Don’t take pitches. Part of my role as a podcaster is to curate the guests that come on the show. I treasure that role. I choose who I think is interesting to talk to and then I talk to them. This keeps my show unique. I’ve found that when someone pitches to be on my show, they’re likely pitching to be on lots of shows. Hearing someone again and again on the crafty podcast circuit waters down the power of their story. I much prefer the underexposed guest to the overexposed one. (When I had Geninne Zlatkis on the show this year she’d never been on a podcast and many of her fans had never heard her voice. It was magical. That episode has been downloaded 12,015 times – an all time record for my show.)
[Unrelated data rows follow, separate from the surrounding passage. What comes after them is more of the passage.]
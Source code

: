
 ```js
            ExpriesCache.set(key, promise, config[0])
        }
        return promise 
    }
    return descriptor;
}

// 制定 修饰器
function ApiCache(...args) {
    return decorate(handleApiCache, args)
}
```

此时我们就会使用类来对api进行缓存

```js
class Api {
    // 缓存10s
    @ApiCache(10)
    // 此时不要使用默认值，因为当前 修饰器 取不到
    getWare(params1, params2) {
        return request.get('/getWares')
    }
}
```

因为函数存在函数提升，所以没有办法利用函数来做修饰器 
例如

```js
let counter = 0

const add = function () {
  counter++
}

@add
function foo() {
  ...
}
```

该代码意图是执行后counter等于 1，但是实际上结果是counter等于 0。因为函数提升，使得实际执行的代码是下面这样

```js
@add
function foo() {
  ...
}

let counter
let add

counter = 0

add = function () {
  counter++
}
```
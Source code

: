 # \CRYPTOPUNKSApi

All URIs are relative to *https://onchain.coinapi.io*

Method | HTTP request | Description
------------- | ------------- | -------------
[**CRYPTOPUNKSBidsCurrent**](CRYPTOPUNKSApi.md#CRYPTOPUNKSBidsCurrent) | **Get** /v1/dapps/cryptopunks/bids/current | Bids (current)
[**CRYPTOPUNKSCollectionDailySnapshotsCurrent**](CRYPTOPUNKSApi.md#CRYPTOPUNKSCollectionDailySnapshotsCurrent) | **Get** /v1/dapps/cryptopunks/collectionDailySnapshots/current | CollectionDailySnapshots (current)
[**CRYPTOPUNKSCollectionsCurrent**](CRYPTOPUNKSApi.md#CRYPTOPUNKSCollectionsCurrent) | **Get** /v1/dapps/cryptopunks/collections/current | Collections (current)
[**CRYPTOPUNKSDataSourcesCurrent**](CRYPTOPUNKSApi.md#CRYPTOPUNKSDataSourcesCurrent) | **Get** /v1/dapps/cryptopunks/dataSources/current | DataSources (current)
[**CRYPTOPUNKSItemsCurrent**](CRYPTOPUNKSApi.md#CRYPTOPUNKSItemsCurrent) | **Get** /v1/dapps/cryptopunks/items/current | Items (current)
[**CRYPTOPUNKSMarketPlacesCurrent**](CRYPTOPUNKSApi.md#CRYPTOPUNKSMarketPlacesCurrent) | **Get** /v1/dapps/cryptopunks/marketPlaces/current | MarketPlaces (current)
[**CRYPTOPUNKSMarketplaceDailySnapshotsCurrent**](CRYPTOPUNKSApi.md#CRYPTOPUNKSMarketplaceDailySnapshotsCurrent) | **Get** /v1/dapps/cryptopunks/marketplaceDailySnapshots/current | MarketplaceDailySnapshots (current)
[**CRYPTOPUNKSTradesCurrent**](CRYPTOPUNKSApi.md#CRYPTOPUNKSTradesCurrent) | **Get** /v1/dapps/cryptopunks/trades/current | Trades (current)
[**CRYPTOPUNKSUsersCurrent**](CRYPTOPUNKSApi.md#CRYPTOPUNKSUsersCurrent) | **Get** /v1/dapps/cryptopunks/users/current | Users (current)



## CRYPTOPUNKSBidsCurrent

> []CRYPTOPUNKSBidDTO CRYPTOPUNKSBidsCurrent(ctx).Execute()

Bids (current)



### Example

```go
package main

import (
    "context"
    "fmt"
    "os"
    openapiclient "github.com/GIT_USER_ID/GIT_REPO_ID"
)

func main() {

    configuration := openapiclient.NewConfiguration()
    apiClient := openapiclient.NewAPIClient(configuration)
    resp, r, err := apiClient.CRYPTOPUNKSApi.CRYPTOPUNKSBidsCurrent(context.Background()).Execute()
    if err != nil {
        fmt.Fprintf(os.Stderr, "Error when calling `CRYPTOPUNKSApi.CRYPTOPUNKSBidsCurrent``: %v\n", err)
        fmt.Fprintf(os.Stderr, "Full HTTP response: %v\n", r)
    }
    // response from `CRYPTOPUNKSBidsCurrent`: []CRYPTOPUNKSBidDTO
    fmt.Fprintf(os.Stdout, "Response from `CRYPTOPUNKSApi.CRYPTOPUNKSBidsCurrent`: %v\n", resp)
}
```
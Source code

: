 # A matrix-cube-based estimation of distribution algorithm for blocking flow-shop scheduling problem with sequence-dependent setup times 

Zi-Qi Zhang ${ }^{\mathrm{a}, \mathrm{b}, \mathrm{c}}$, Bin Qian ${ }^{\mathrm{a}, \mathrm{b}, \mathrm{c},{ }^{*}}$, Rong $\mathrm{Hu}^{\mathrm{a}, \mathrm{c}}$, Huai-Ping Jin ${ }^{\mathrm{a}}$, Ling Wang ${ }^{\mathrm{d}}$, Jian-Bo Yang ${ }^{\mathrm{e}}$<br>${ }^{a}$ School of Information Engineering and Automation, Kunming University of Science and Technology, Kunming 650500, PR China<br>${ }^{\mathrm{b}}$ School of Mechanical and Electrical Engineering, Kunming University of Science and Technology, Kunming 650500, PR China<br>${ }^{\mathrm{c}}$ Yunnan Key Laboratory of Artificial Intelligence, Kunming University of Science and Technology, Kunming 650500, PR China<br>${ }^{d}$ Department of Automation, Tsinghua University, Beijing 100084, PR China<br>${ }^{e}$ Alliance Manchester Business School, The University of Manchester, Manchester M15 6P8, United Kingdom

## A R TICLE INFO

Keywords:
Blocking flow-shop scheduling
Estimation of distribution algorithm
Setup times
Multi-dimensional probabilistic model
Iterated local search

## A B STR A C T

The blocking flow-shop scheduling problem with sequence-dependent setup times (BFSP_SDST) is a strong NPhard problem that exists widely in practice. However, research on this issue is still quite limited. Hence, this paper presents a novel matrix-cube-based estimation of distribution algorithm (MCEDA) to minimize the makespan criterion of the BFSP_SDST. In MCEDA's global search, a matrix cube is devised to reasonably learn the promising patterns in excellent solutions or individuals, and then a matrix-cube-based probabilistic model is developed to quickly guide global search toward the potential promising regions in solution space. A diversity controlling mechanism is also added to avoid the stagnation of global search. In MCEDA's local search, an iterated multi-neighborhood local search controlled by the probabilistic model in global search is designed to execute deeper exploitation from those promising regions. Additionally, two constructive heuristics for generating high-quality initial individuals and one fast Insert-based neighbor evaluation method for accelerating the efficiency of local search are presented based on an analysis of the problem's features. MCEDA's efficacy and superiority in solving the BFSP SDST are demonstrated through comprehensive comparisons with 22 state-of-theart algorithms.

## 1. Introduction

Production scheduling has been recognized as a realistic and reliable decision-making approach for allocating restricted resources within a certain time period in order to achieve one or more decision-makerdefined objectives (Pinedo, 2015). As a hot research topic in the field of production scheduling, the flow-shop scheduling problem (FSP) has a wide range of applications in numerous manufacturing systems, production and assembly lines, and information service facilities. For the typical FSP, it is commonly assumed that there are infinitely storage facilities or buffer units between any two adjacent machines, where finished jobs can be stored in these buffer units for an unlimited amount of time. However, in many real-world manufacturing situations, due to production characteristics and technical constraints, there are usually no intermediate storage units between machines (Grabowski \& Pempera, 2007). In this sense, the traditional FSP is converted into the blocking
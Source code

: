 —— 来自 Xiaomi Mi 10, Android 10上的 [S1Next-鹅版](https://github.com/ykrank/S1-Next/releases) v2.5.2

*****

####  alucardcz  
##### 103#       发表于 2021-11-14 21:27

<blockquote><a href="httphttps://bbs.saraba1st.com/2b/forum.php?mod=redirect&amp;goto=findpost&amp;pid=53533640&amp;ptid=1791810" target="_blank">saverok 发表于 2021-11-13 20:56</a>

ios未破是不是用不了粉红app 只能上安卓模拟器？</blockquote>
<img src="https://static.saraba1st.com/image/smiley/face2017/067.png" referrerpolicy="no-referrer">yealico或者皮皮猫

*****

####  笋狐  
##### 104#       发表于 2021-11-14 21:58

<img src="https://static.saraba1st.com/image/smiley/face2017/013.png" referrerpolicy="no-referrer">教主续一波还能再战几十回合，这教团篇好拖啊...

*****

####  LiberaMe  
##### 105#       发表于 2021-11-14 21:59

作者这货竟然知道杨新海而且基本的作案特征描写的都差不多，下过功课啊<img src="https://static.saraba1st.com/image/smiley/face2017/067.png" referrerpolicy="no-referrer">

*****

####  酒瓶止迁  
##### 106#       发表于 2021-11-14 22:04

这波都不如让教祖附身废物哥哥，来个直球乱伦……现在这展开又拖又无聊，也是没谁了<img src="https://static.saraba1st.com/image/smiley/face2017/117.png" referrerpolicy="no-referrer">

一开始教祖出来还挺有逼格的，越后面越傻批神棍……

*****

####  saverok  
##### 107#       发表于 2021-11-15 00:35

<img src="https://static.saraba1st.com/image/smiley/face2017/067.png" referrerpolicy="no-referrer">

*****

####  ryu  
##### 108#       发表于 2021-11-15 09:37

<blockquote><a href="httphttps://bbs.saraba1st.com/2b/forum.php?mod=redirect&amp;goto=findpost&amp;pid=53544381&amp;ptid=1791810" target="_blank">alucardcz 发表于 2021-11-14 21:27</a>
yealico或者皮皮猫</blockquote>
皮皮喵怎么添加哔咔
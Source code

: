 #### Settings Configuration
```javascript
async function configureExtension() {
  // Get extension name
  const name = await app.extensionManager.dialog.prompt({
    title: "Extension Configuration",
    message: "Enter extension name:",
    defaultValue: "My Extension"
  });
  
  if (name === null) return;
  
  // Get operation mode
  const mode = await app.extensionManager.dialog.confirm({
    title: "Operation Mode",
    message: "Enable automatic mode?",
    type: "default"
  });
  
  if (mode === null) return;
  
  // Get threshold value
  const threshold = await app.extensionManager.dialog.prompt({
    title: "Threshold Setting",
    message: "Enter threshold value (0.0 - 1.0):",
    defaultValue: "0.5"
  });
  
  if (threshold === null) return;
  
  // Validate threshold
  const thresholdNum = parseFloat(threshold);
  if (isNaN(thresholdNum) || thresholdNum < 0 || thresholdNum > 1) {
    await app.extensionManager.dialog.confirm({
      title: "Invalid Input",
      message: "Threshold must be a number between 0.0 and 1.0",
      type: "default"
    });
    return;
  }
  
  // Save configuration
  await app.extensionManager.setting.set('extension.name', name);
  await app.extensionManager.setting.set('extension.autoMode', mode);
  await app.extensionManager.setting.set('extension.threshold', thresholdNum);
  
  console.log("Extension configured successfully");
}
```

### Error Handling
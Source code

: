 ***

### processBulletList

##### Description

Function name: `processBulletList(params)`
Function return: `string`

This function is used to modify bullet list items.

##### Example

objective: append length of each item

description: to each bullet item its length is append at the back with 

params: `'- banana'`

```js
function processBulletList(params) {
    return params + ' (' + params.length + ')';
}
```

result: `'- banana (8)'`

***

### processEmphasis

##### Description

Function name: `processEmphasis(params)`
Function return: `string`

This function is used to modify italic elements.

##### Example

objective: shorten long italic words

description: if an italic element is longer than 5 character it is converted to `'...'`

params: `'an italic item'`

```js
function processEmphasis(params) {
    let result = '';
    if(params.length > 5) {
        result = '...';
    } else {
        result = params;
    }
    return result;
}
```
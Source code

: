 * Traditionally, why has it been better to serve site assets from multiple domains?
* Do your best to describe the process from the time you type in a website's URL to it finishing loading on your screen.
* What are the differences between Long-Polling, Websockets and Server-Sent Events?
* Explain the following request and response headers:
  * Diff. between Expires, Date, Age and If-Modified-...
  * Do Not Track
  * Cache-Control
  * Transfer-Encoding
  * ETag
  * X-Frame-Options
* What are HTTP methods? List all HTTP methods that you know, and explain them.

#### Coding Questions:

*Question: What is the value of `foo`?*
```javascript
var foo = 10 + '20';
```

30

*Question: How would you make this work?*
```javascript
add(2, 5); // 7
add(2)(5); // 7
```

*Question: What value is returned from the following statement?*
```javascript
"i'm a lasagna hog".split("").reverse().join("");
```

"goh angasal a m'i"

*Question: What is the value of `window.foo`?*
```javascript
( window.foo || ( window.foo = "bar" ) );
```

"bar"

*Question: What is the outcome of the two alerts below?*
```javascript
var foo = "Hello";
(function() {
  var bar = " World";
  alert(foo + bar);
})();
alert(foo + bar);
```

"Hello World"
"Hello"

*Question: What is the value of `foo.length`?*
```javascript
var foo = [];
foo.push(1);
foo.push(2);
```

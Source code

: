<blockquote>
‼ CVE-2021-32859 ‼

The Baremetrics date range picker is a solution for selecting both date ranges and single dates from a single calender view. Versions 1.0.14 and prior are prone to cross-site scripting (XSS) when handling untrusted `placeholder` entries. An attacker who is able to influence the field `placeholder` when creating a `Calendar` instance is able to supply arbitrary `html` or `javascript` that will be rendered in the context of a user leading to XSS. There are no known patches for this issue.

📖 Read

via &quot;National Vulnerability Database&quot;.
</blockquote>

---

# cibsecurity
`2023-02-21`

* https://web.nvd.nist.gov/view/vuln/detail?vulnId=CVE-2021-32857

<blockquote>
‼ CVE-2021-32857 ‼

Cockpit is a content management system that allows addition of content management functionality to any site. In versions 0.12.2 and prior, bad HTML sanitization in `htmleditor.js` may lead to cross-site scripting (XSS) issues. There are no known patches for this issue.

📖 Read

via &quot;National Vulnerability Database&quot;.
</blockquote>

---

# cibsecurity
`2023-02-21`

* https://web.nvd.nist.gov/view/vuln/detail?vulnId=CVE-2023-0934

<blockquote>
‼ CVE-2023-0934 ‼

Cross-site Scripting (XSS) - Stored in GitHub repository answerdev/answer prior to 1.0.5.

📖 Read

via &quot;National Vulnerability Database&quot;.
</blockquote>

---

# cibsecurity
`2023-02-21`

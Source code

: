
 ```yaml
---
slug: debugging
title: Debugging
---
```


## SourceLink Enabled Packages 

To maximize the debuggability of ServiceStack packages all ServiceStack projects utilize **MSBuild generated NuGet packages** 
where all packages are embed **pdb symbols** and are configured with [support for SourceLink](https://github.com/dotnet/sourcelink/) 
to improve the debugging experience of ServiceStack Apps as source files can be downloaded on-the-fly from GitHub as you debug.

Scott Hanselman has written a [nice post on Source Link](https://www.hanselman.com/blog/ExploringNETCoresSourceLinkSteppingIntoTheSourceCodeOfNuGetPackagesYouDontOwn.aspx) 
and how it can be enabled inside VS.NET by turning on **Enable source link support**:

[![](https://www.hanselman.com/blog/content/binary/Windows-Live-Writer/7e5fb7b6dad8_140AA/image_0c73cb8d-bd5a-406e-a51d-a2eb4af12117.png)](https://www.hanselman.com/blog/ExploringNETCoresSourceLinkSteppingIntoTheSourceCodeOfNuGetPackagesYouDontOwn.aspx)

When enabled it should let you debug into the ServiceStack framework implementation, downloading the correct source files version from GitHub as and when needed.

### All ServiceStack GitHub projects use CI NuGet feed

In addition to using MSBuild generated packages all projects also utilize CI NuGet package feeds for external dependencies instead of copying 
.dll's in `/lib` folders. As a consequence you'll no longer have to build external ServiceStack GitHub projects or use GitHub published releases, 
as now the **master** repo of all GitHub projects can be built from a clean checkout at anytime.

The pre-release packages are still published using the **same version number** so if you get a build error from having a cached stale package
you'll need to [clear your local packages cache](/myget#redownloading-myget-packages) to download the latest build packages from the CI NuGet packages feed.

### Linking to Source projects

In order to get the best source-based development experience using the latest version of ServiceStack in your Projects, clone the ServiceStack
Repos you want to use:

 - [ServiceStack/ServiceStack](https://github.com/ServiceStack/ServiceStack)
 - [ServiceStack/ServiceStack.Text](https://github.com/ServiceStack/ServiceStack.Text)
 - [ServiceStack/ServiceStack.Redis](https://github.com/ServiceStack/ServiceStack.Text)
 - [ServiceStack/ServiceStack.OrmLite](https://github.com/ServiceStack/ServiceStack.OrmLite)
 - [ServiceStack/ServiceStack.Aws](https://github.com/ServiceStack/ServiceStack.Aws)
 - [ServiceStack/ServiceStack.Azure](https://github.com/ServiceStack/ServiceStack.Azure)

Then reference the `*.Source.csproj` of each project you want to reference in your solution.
Hang in there. Many, many people who start podcasting with enthusiasm and energy end up podfading within the first six months. Their show just sorta dies. Podcasting is a lot of work, even with a show that is very lightly edited like mine. It’s a constant cycle of booking guests, doing research, recording, editing, writing show notes, and marketing the episode. I like listening to a startup podcast to get fresh ideas. Podcasting is not the sole focus of my job. It’s just one of many, many things I do. In order to stick with podcasting you’ve got to both totally love it and make yourself work on it even when you don’t want to.
Podcasting is awesome. It’s made me a better listener. It’s made me a better journalist. It’s connected me with a new audience and given me an excuse to call everyone I’ve ever found interesting and ask them an hour’s worth of questions. I have a full line up of guests booked for the spring and I’m ready to go! Bring on year #3.